DATA TO EXAMINE: Begin
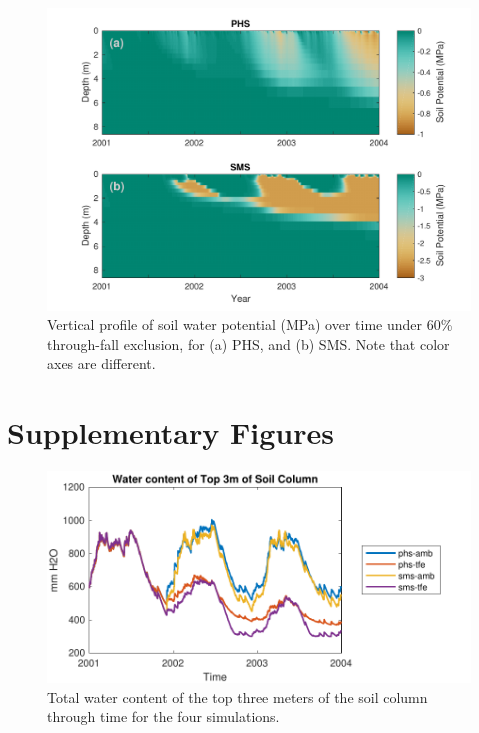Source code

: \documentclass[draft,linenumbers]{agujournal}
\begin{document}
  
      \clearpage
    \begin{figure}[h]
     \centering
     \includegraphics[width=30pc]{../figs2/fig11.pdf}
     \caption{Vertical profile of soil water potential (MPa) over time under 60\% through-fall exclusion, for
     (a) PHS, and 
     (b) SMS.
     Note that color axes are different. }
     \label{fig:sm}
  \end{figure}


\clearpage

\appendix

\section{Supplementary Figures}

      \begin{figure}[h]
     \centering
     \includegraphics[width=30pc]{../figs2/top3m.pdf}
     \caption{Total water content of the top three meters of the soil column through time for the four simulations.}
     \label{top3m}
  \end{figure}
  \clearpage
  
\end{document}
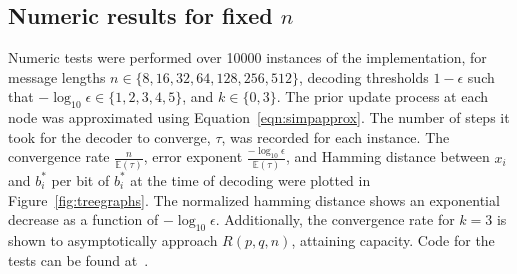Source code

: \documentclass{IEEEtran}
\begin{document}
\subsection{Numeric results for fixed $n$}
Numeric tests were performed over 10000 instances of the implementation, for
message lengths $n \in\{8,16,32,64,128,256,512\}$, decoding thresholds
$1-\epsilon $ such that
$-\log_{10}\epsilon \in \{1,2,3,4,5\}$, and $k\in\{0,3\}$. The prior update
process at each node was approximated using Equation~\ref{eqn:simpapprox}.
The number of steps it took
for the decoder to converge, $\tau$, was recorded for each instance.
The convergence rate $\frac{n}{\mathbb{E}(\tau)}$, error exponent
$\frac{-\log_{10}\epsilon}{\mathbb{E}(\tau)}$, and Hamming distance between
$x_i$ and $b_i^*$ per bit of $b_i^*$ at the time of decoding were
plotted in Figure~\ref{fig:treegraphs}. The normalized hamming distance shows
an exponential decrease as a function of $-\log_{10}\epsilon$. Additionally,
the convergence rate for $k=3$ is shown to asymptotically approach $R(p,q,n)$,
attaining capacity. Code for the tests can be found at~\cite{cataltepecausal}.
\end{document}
DATA TO EXAMINE: End
- EXERCISE OBJECTIVE:
Your task is to reproduce the entries above word for word, from the first line through the line with "results for fixed", and please leave out any pictures.

- RESPONSE AREA:
Source code

: \documentclass[draft,linenumbers]{agujournal}
\begin{document}
  
      \clearpage
    \begin{figure}[h]
     \centering
     \includegraphics[width=30pc]{../figs2/fig11.pdf}
     \caption{Vertical profile of soil water potential (MPa) over time under 60\% through-fall exclusion, for
     (a) PHS, and 
     (b) SMS.
     Note that color axes are different. }
     \label{fig:sm}
  \end{figure}


\clearpage

\appendix

\section{Supplementary Figures}

      \begin{figure}[h]
     \centering
     \includegraphics[width=30pc]{../figs2/top3m.pdf}
     \caption{Total water content of the top three meters of the soil column through time for the four simulations.}
     \label{top3m}
  \end{figure}
  \clearpage
  
\end{document}
Source code

: \documentclass{IEEEtran}
\begin{document}
\subsection{Numeric results for fixed $n$}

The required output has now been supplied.